Evaluation Methodology

We developed a spreadsheet model called the Pricing And Shared Travel Estimation (PASTE) model to evaluate the concept at a sketch-planning level. An overview of the model is presented in Figure 4.OPEN IN VIEWER

PASTE focuses on the commuter travel market. It first calculates morning and the evening “excess” traffic (i.e., the traffic volume that must be eliminated to ensure acceptable HOTTER operations), and using the larger of the two determines the number of commuters that would need to shift to passenger travel to achieve the HOTTER lane target speed of 55 mph (also called “level of service C”) in both peak periods while ensuring that speeds on the toll-free lanes will be faster or no worse than they would have been without introduction of HOTTER lanes. This is an iterative process due to the need to account for temporal demand shift by shared mode passengers. PASTE then estimates the amounts of incentives required, toll revenues, agency costs for operations, net operating revenues, and travel speeds that would result on the general-purpose (GP) and HOTTER lanes.

Both cohorts of traffic, i.e., the Montgomery and Prince George’s cohorts, are modeled separately for 2017 and 2040 using the traffic data in Table 1. Due to current limitations in the PASTE model, effects on trips made for purposes other than for commuting are not calculated. The “non-commute” travel market would benefit from express transit services introduced on HOTTER lanes. So, there could be additional shifts to transit from non-commuters. Thus, results from PASTE potentially understate the full extent of mode shift that would be incentivized by express bus services, and resulting additional traffic reductions. Non-commute travel impacts could be estimated using a full-scale four-step travel demand model.

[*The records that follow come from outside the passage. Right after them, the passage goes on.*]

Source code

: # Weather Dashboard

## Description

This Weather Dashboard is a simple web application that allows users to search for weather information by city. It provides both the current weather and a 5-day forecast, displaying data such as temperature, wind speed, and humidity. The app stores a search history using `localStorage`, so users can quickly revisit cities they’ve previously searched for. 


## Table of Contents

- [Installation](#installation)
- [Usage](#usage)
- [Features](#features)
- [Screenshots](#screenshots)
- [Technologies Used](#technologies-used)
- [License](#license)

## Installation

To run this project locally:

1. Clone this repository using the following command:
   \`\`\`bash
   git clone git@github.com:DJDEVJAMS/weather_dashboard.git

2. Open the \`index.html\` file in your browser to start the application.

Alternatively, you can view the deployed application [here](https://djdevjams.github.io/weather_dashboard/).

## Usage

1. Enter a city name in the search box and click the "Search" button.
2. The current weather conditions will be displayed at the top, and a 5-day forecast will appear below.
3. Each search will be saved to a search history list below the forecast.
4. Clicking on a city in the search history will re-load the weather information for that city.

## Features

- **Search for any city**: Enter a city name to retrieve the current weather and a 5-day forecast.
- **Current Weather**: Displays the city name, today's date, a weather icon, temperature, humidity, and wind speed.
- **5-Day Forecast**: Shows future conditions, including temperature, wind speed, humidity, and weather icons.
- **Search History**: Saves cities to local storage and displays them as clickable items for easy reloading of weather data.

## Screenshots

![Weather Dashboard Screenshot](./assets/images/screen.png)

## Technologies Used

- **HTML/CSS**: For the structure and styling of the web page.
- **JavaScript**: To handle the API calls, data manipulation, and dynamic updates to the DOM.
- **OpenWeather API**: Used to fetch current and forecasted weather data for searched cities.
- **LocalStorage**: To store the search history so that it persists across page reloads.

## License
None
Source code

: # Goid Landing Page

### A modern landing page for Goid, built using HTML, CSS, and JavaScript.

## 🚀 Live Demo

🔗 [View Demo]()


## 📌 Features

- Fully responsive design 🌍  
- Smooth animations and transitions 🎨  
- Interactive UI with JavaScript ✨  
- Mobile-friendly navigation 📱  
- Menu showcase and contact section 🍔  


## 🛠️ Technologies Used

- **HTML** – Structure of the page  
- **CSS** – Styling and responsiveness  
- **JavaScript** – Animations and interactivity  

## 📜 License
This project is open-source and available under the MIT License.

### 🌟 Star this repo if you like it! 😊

We assumed that a basic level of express bus service operating between transportation hubs in the vicinity of the I-495 and I-270 freeways would attract a substantial portion of the incentivized passengers. The rest of the required shift to shared travel would come from single-occupant vehicle (SOV) or 2-person carpool drivers shifting to HOV3 carpools. Bus service would serve as a back-up travel option for carpool passengers on days when they cannot carpool for any reason.

The objective (of the model iterations) was to achieve free-flowing HOTTER lanes with some improvement, or at least no degradation, in level of service in the general-purpose lanes. Consistent with MDOT policy for other parts of the system, we assumed that only buses and HOV3 vehicles would travel for free on the HOTTER lanes.

The analysis begins with existing hourly demand for vehicle and person travel observed in 2017 or forecasted for the No Build alternative in 2040 (see Table 1). The model proceeds to calculate target traffic volumes for the two general-purpose and two HOTTER lanes in each direction, based on the need to accommodate half of the total baseline (observed or forecasted) freeway traffic in the two general-purpose lanes to ensure that the congestion levels on the two general-purpose lanes would be unchanged. Based on target traffic volumes on the two general-purpose lanes and the number of vehicles that could be accommodated in HOTTER lanes at 55 mph, the model calculates how many commuter drivers would have to be induced to become transit or carpool passengers, and how many commuters who currently drive alone would need to provide rides to commuters in carpools. The model allows for the temporal demand shift that would occur as from-home departure times change once the HOTTER lanes offer transit riders and carpoolers toll-free access to an uncongested facility; it allows for this temporal shift without increasing demand in any hourly period above the targets for the two general-purpose lanes and two HOTTER lanes.

Having arrived at the proportion of commuters that would need to travel as transit or carpool passengers, the model estimates the amount of cash incentive that would need to be provided, while deducting the value of the time saved by traveling on the uncongested HOTTER lanes rather than the adjacent general-purpose lanes. Similarly, the model estimates the amount of incentive needed for carpool drivers, with a similar deduction of the cash value of the time-savings benefit. The model calculates the cash value of time savings based on average hourly speeds on general-purpose lanes and HOTTER lanes, using the Bureau of Public Roads (BPR) travel time equation and USDOT’s recommended value of travel time savings, making an allowance for “buffer time” savings perceived by travelers, in addition to actual calculated time savings. Buffer time is the additional time that trip-makers must allow for in their travel plans to ensure that they will arrive at their destination on time.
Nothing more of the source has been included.